Bright summer berries are a gift from nature made into a jam for morning toast, swirled into meringues, or used atop ice cream. Prepared without the fuss of traditional canning, this jam should be stored in the refrigerator and enjoyed within 3 or 4 weeks.–Cynthia Graubart
WILL MY JAM SET WITHOUT PECTIN?
You’ll find, with a no-pectin jam like this, your jam is going to set with a softer texture. At the same time, you’re able to use a lot less sugar in a recipe without pectin and it won’t affect the setting process. The addition of lemon juice helps the jam to firm up a bit; cooking down the fruit and sugar mixture helps with this, too. The beauty of a recipe like this one is that, if you do find your jam is a little loosey-goosey after spending some time in the fridge, you can always cook it down a little further.
Small Batch Strawberry Jam
- 2 pounds fresh strawberries hulled and roughly chopped
- 1 cup granulated sugar
- 2 tablespoons fresh lemon juice
- In a medium saucepan over medium heat, stir together the strawberries, sugar, and lemon juice. Cook until the berries are bubbling and have begun to soften, 5 to 8 minutes.
- Reduce heat to low and continue cooking at a simmer until the berries are soft and a spoon leaves a line of separation in the jam when scraping the bottom of the pan, 25 to 30 minutes.
- Pour jam into clean glass jars or freezer-safe containers and let cool completely. Store in the refrigerator for 3 to 4 weeks or freeze for longer storage.
Recipe Testers' Reviews
Here in the Pacific Northwest, we're very lucky to have access to some of the best berries. Strawberries are hitting the markets, and the Hoods are everyone's favorites. They're on the small side, and very sweet, and their season is only a few weeks long. My local market sells out of them as quickly as they get them. Hoods are also incredibly delicate, and it's best to use them as soon as you get them home. (Albion strawberries are also showing up in the stores and farmers' markets right now. These berries are sturdier, are available longer, and are also pretty tasty).
Turning these delectable morsels into a sweet jam is a great way to celebrate Spring. I topped a cheesecake with a few spoonfuls of this small batch strawberry jam last night, had some on my morning toast today, and am thinking of swirling some into vanilla ice cream. My batch turned out a little thin initially, which was fine for the cheesecake, and an overnight stay in the refrigerator thickened it up a bit.
This is a nice recipe for small batch strawberry jam to have on hand during strawberry season, especially good to use if you have a lot of berries and you’re worried about using them all at their prime. The proportions are really practical because during strawberry picking season I often have about this amount of strawberries left after eating most of them fresh.

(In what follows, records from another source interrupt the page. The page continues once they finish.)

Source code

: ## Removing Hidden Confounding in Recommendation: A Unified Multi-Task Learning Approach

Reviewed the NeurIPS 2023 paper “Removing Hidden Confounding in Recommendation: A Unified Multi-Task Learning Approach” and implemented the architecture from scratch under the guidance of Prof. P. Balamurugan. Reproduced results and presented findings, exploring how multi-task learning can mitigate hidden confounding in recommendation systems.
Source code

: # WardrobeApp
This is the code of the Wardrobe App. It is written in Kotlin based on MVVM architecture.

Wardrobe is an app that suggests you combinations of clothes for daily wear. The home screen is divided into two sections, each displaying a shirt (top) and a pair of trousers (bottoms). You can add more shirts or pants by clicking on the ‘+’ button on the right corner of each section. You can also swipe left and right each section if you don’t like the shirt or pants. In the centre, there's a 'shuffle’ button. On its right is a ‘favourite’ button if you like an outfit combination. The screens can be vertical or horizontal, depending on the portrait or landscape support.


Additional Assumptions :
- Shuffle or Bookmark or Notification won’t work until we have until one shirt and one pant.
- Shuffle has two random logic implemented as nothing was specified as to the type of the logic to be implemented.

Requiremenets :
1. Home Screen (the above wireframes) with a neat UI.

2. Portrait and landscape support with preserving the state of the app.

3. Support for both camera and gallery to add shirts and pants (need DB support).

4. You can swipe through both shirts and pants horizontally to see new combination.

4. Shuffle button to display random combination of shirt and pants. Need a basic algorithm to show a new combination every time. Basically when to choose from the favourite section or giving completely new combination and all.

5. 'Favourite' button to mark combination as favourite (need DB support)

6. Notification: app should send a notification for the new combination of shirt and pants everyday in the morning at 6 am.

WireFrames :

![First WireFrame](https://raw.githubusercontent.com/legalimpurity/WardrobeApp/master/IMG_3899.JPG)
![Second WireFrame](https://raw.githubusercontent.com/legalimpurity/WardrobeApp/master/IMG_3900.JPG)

It also called for the right amount of sugar for ripe berries—the jam wasn't overly sweet and retained the rich, ripe berry flavor. It is very quick and super easy to make, and I felt a lot of satisfaction putting the last of the ripe berries to good use.
The jam is very versatile. I use it on toast in the morning, and I’m also using it as an appetizer on a cracker with soft, ripe, goat cheese, this strawberry jam, and chopped basil.
One of my favorite ways to use this is on vanilla ice cream—a dollop of the cooked jam and a few chopped fresh strawberries for contrast. Add a splash of amaretto (and sometimes I include a crumbled amaretti cookie) and you have a wonderful summer dessert that I serve often.